* What the task requires: Give back an exact copy of the lines in the records below, from the line that has "# Details #" through the line that has "At this step", and nothing besides.

[Source texts of formatted documents]
>>

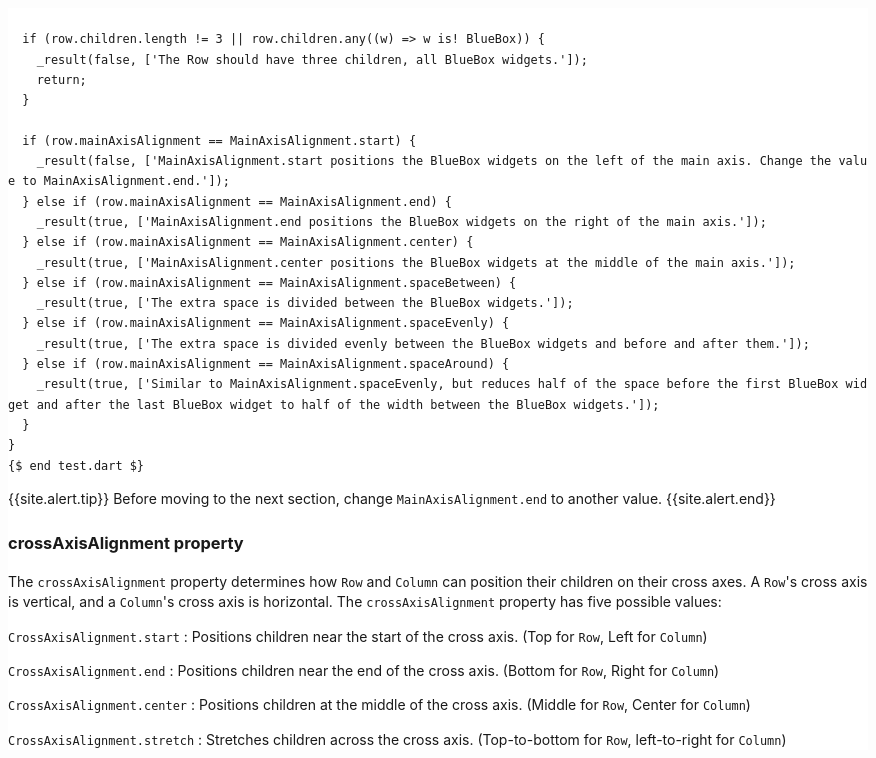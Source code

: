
 ```run-dartpad:theme-dark:mode-flutter:width-100%:height-400px:split-60

  if (row.children.length != 3 || row.children.any((w) => w is! BlueBox)) {
    _result(false, ['The Row should have three children, all BlueBox widgets.']);
    return;
  }

  if (row.mainAxisAlignment == MainAxisAlignment.start) {
    _result(false, ['MainAxisAlignment.start positions the BlueBox widgets on the left of the main axis. Change the value to MainAxisAlignment.end.']);
  } else if (row.mainAxisAlignment == MainAxisAlignment.end) {
    _result(true, ['MainAxisAlignment.end positions the BlueBox widgets on the right of the main axis.']);
  } else if (row.mainAxisAlignment == MainAxisAlignment.center) {
    _result(true, ['MainAxisAlignment.center positions the BlueBox widgets at the middle of the main axis.']);
  } else if (row.mainAxisAlignment == MainAxisAlignment.spaceBetween) {
    _result(true, ['The extra space is divided between the BlueBox widgets.']);
  } else if (row.mainAxisAlignment == MainAxisAlignment.spaceEvenly) {
    _result(true, ['The extra space is divided evenly between the BlueBox widgets and before and after them.']);
  } else if (row.mainAxisAlignment == MainAxisAlignment.spaceAround) {
    _result(true, ['Similar to MainAxisAlignment.spaceEvenly, but reduces half of the space before the first BlueBox widget and after the last BlueBox widget to half of the width between the BlueBox widgets.']);
  }
}
{$ end test.dart $}
```
{{site.alert.tip}}
  Before moving to the next section,
  change `MainAxisAlignment.end` to another value.
{{site.alert.end}}

### crossAxisAlignment property

The `crossAxisAlignment` property determines
how `Row` and `Column` can position their children
on their cross axes.
A `Row`'s cross axis is vertical,
and a `Column`'s cross axis is horizontal.
The `crossAxisAlignment` property has five possible values:

`CrossAxisAlignment.start`
: Positions children near the start of the cross axis. (Top for `Row`, Left for `Column`)

`CrossAxisAlignment.end`
: Positions children near the end of the cross axis. (Bottom for `Row`, Right for `Column`)

`CrossAxisAlignment.center`
: Positions children at the middle of the cross axis. (Middle for `Row`, Center for `Column`)

`CrossAxisAlignment.stretch`
: Stretches children across the cross axis.
  (Top-to-bottom for `Row`, left-to-right for `Column`)


[Building layouts]: {{site.url}}/development/ui/layout
[Cupertino]: {{site.api}}/flutter/cupertino/CupertinoApp-class.html
[DartPad issue]: {{site.github}}/dart-lang/dart-pad/issues/new
[Flutter's YouTube channel]: {{site.youtube-site}}/channel/UCwXdFgeE9KYzlDdR7TG9cMw
[GitHub]: {{site.repo.this}}/tree/{{site.branch}}/examples/layout/sizing/images
[install]: {{site.url}}/get-started/install
[Material]: {{site.api}}/flutter/material/MaterialApp-class.html
[Material Color palette]: {{site.api}}/flutter/material/Colors-class.html
[Material Icon library]: {{site.api}}/flutter/material/Icons-class.html
[sample apps]: {{site.github}}/flutter/samples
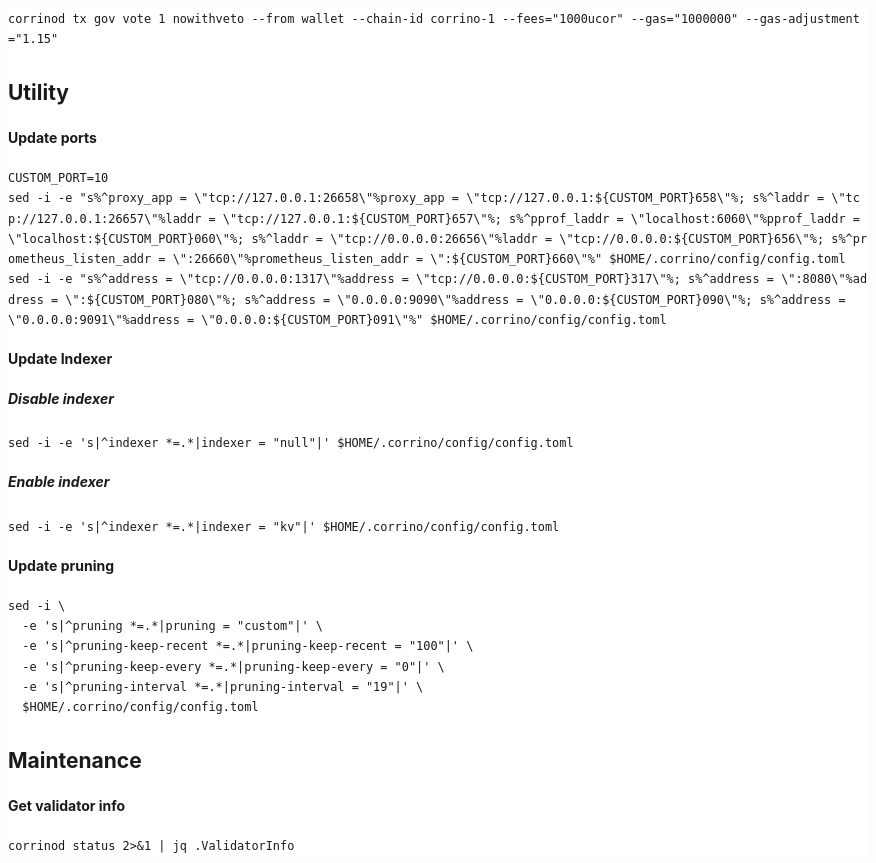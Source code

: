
 ```
corrinod tx gov vote 1 nowithveto --from wallet --chain-id corrino-1 --fees="1000ucor" --gas="1000000" --gas-adjustment="1.15"
```

## Utility

#### Update ports

```
CUSTOM_PORT=10
sed -i -e "s%^proxy_app = \"tcp://127.0.0.1:26658\"%proxy_app = \"tcp://127.0.0.1:${CUSTOM_PORT}658\"%; s%^laddr = \"tcp://127.0.0.1:26657\"%laddr = \"tcp://127.0.0.1:${CUSTOM_PORT}657\"%; s%^pprof_laddr = \"localhost:6060\"%pprof_laddr = \"localhost:${CUSTOM_PORT}060\"%; s%^laddr = \"tcp://0.0.0.0:26656\"%laddr = \"tcp://0.0.0.0:${CUSTOM_PORT}656\"%; s%^prometheus_listen_addr = \":26660\"%prometheus_listen_addr = \":${CUSTOM_PORT}660\"%" $HOME/.corrino/config/config.toml
sed -i -e "s%^address = \"tcp://0.0.0.0:1317\"%address = \"tcp://0.0.0.0:${CUSTOM_PORT}317\"%; s%^address = \":8080\"%address = \":${CUSTOM_PORT}080\"%; s%^address = \"0.0.0.0:9090\"%address = \"0.0.0.0:${CUSTOM_PORT}090\"%; s%^address = \"0.0.0.0:9091\"%address = \"0.0.0.0:${CUSTOM_PORT}091\"%" $HOME/.corrino/config/config.toml
```

#### Update Indexer

##### Disable indexer

```
sed -i -e 's|^indexer *=.*|indexer = "null"|' $HOME/.corrino/config/config.toml
```

##### Enable indexer

```
sed -i -e 's|^indexer *=.*|indexer = "kv"|' $HOME/.corrino/config/config.toml
```

#### Update pruning

```
sed -i \
  -e 's|^pruning *=.*|pruning = "custom"|' \
  -e 's|^pruning-keep-recent *=.*|pruning-keep-recent = "100"|' \
  -e 's|^pruning-keep-every *=.*|pruning-keep-every = "0"|' \
  -e 's|^pruning-interval *=.*|pruning-interval = "19"|' \
  $HOME/.corrino/config/config.toml
```

## Maintenance

#### Get validator info

```
corrinod status 2>&1 | jq .ValidatorInfo
```
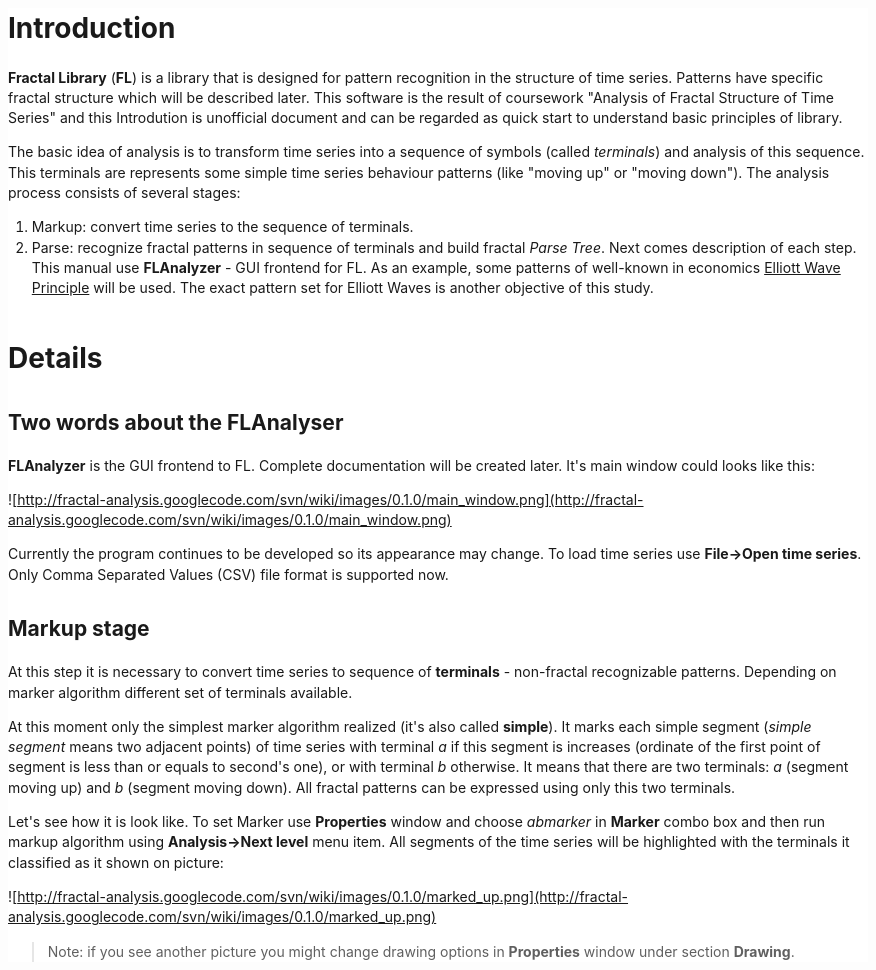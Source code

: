 # Introduction #

**Fractal Library** (**FL**) is a library that is designed for pattern recognition in the structure of time series. Patterns have specific fractal structure which will be described later. This software is the result of coursework "Analysis of Fractal Structure of Time Series" and this Introdution is unofficial document and can be regarded as quick start to understand basic principles of library.

The basic idea of analysis is to transform time series into a sequence of symbols (called _terminals_) and analysis of this sequence. This terminals are represents some simple time series behaviour patterns (like "moving up" or "moving down").
The analysis process consists of several stages:
  1. Markup: convert time series to the sequence of terminals.
  1. Parse: recognize fractal patterns in sequence of terminals and build fractal _Parse Tree_.
Next comes description of each step. This manual use **FLAnalyzer** - GUI frontend for FL. As an example, some patterns of well-known in economics [Elliott Wave Principle](http://en.wikipedia.org/wiki/Elliott_wave_principle) will be used. The exact pattern set for Elliott Waves is another objective of this study.

# Details #

## Two words about the FLAnalyser ##
**FLAnalyzer** is the GUI frontend to FL. Complete documentation will be created later.
It's main window could looks like this:

![http://fractal-analysis.googlecode.com/svn/wiki/images/0.1.0/main_window.png](http://fractal-analysis.googlecode.com/svn/wiki/images/0.1.0/main_window.png)

Currently the program continues to be developed so its appearance may change.
To load time series use **File->Open time series**. Only Comma Separated Values (CSV) file format is supported now.

## Markup stage ##
At this step it is necessary to convert time series to sequence of **terminals** - non-fractal recognizable patterns. Depending on marker algorithm different set of terminals available.

At this moment only the simplest marker algorithm realized (it's also called **simple**). It marks each simple segment (_simple segment_ means two adjacent points) of time series with terminal _a_ if this segment is increases (ordinate of the first point of segment is less than or equals to second's one), or with terminal _b_ otherwise. It means that there are two terminals: _a_ (segment moving up) and _b_ (segment moving down). All fractal patterns can be expressed using only this two terminals.

Let's see how it is look like. To set Marker use **Properties** window and choose _abmarker_ in **Marker** combo box and then run markup algorithm using **Analysis->Next level** menu item. All segments of the time series will be highlighted with the terminals it classified as it shown on picture:

![http://fractal-analysis.googlecode.com/svn/wiki/images/0.1.0/marked_up.png](http://fractal-analysis.googlecode.com/svn/wiki/images/0.1.0/marked_up.png)

> Note: if you see another picture you might change drawing options in **Properties** window under section **Drawing**.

<<

* Task output:
# Details #

## Two words about the FLAnalyser ##
**FLAnalyzer** is the GUI frontend to FL. Complete documentation will be created later.
It's main window could looks like this:

![http://fractal-analysis.googlecode.com/svn/wiki/images/0.1.0/main_window.png](http://fractal-analysis.googlecode.com/svn/wiki/images/0.1.0/main_window.png)

Currently the program continues to be developed so its appearance may change.
To load time series use **File->Open time series**. Only Comma Separated Values (CSV) file format is supported now.

## Markup stage ##
At this step it is necessary to convert time series to sequence of **terminals** - non-fractal recognizable patterns. Depending on marker algorithm different set of terminals available.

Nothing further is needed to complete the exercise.